» What is being asked
Write out nothing except the lines of the entries below, from the first through the one containing "## Initialize control", exactly and without pictures.

Provided data section start

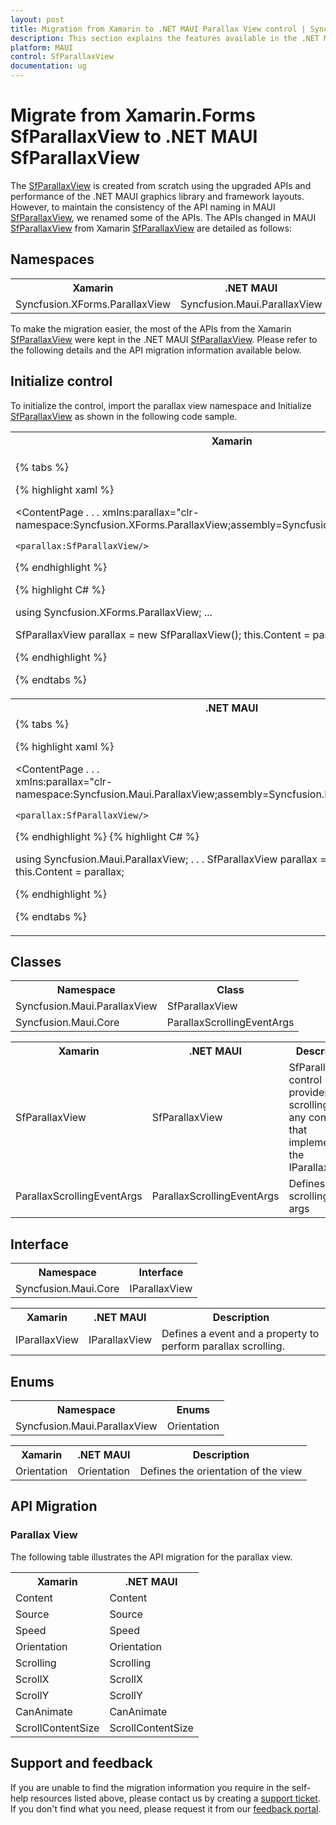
 ```yaml
---
layout: post
title: Migration from Xamarin to .NET MAUI Parallax View control | Syncfusion®
description: This section explains the features available in the .NET MAUI Parallax View control over Xamarin Parallax View.
platform: MAUI
control: SfParallaxView
documentation: ug
---
```


# Migrate from Xamarin.Forms SfParallaxView to .NET MAUI SfParallaxView

The [SfParallaxView](https://help.syncfusion.com/cr/maui/Syncfusion.Maui.ParallaxView.SfParallaxView.html) is created from scratch using the upgraded APIs and performance of the .NET MAUI graphics library and framework layouts. However, to maintain the consistency of the API naming in MAUI [SfParallaxView](https://help.syncfusion.com/cr/maui/Syncfusion.Maui.ParallaxView.SfParallaxView.html), we renamed some of the APIs. The APIs changed in MAUI [SfParallaxView](https://help.syncfusion.com/cr/maui/Syncfusion.Maui.ParallaxView.SfParallaxView.html) from Xamarin [SfParallaxView](https://help.syncfusion.com/cr/maui/Syncfusion.Maui.ParallaxView.SfParallaxView.html) are detailed as follows:

## Namespaces

<table>
<tr>
<th>Xamarin</th>
<th>.NET MAUI</th>
</tr>
<tr>
<td>
Syncfusion.XForms.ParallaxView
</td>
<td>
<div> Syncfusion.Maui.ParallaxView </div>
</td>
</tr>
</table>

To make the migration easier, the most of the APIs from the Xamarin [SfParallaxView](https://help.syncfusion.com/cr/xamarin/Syncfusion.XForms.ParallaxView.SfParallaxView.html) were kept in the .NET MAUI [SfParallaxView](https://help.syncfusion.com/cr/maui/Syncfusion.Maui.ParallaxView.SfParallaxView.html). Please refer to the following details and the API migration information available below.

## Initialize control

To initialize the control, import the parallax view namespace and Initialize [SfParallaxView](https://help.syncfusion.com/cr/maui/Syncfusion.Maui.ParallaxView.SfParallaxView.html) as shown in the following code sample. 

<table>
<tr>
<th>Xamarin</th>
</tr>
<tr>
<td>

{% tabs %} 

{% highlight xaml %}

<ContentPage
    . . .
    xmlns:parallax="clr-namespace:Syncfusion.XForms.ParallaxView;assembly=Syncfusion.XForms.ParallaxView">

    <parallax:SfParallaxView/>

</ContentPage>

{% endhighlight %}

{% highlight C# %}

using Syncfusion.XForms.ParallaxView;
...

SfParallaxView parallax = new SfParallaxView();
this.Content = parallax;

{% endhighlight %}

{% endtabs %}
</td>
</tr>
<tr>
<th>.NET MAUI</th>
</tr>
<tr>
<td>
{% tabs %} 

{% highlight xaml %}

<ContentPage
    . . .    
    xmlns:parallax="clr-namespace:Syncfusion.Maui.ParallaxView;assembly=Syncfusion.Maui.ParallaxView">

    <parallax:SfParallaxView/>

</ContentPage>
 
{% endhighlight %}
{% highlight C# %}

using Syncfusion.Maui.ParallaxView;
. . .
SfParallaxView parallax = new SfParallaxView();
this.Content = parallax;

{% endhighlight %}

{% endtabs %}
</td>
</tr>
</table>

## Classes

<table>
<tr>
<th>Namespace</th>
<th>Class</th>
</tr>
<tr>
<td>Syncfusion.Maui.ParallaxView</td>
<td>SfParallaxView</td>
</tr>
<tr>
<td>Syncfusion.Maui.Core</td>
<td>ParallaxScrollingEventArgs</td>
</tr>
</table>

<table>
<tr>
<th>Xamarin</th>
<th>.NET MAUI</th>
<th>Description</th>
</tr>
<tr>
<td>SfParallaxView</td>
<td>SfParallaxView</td>
<td>SfParallaxView control provides scrolling for any control that implements the IParallaxView.</td>
</tr>
<tr>
<td>ParallaxScrollingEventArgs</td>
<td>ParallaxScrollingEventArgs</td>
<td>Defines the scrolling Event args</td>
</tr>
</table>

## Interface

<table>
<tr>
<th>Namespace</th>
<th>Interface</th>
</tr>
<tr>
<td>Syncfusion.Maui.Core</td>
<td>IParallaxView</td>
</tr>
</table>

<table>
<tr>
<th>Xamarin</th>
<th>.NET MAUI</th>
<th>Description</th>
</tr>
<tr>
<td>IParallaxView</td>
<td>IParallaxView</td>
<td>Defines a event and a property to perform parallax scrolling.</td>
</tr>
</table>

## Enums

<table>
<tr>
<th>Namespace</th>
<th>Enums</th>
</tr>
<tr>
<td>Syncfusion.Maui.ParallaxView</td>
<td>Orientation</td>
</tr>
</table>

<table>
<tr>
<th>Xamarin</th>
<th>.NET MAUI</th>
<th>Description</th>
</tr>
<tr>
<td>Orientation</td>
<td>Orientation</td>
<td>Defines the orientation of the view</td>
</tr>
</table>

## API Migration

### Parallax View

The following table illustrates the API migration for the parallax view.

<table>
<tr>
<th>Xamarin</th>
<th>.NET MAUI</th>
</tr>
<tr>
<td>Content</td>
<td>Content</td>
</tr>
<tr>
<td>Source</td>
<td>Source</td>
</tr>
<tr>
<td>Speed</td>
<td>Speed</td>
</tr>
<tr>
<td>Orientation</td>
<td>Orientation</td>
</tr>
<tr>
<td>Scrolling</td>
<td>Scrolling</td>
</tr>
<tr>
<td>ScrollX</td>
<td>ScrollX</td>
</tr>
<tr>
<td>ScrollY</td>
<td>ScrollY</td>
</tr>
<tr>
<td>CanAnimate</td>
<td>CanAnimate</td>
</tr>
<tr>
<td>ScrollContentSize</td>
<td>ScrollContentSize</td>
</tr>
</table>

## Support and feedback

If you are unable to find the migration information you require in the self-help resources listed above, please contact us by creating a [support ticket](https://internalsupport.bolddesk.com/agent/tickets/create). If you don't find what you need, please request it from our [feedback portal](https://www.syncfusion.com/feedback/maui).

Provided data section end

» Written solution
 ```yaml
---
layout: post
title: Migration from Xamarin to .NET MAUI Parallax View control | Syncfusion®
description: This section explains the features available in the .NET MAUI Parallax View control over Xamarin Parallax View.
platform: MAUI
control: SfParallaxView
documentation: ug
---
```


# Migrate from Xamarin.Forms SfParallaxView to .NET MAUI SfParallaxView

The [SfParallaxView](https://help.syncfusion.com/cr/maui/Syncfusion.Maui.ParallaxView.SfParallaxView.html) is created from scratch using the upgraded APIs and performance of the .NET MAUI graphics library and framework layouts. However, to maintain the consistency of the API naming in MAUI [SfParallaxView](https://help.syncfusion.com/cr/maui/Syncfusion.Maui.ParallaxView.SfParallaxView.html), we renamed some of the APIs. The APIs changed in MAUI [SfParallaxView](https://help.syncfusion.com/cr/maui/Syncfusion.Maui.ParallaxView.SfParallaxView.html) from Xamarin [SfParallaxView](https://help.syncfusion.com/cr/maui/Syncfusion.Maui.ParallaxView.SfParallaxView.html) are detailed as follows:

## Namespaces

<table>
<tr>
<th>Xamarin</th>
<th>.NET MAUI</th>
</tr>
<tr>
<td>
Syncfusion.XForms.ParallaxView
</td>
<td>
<div> Syncfusion.Maui.ParallaxView </div>
</td>
</tr>
</table>

To make the migration easier, the most of the APIs from the Xamarin [SfParallaxView](https://help.syncfusion.com/cr/xamarin/Syncfusion.XForms.ParallaxView.SfParallaxView.html) were kept in the .NET MAUI [SfParallaxView](https://help.syncfusion.com/cr/maui/Syncfusion.Maui.ParallaxView.SfParallaxView.html). Please refer to the following details and the API migration information available below.

## Initialize control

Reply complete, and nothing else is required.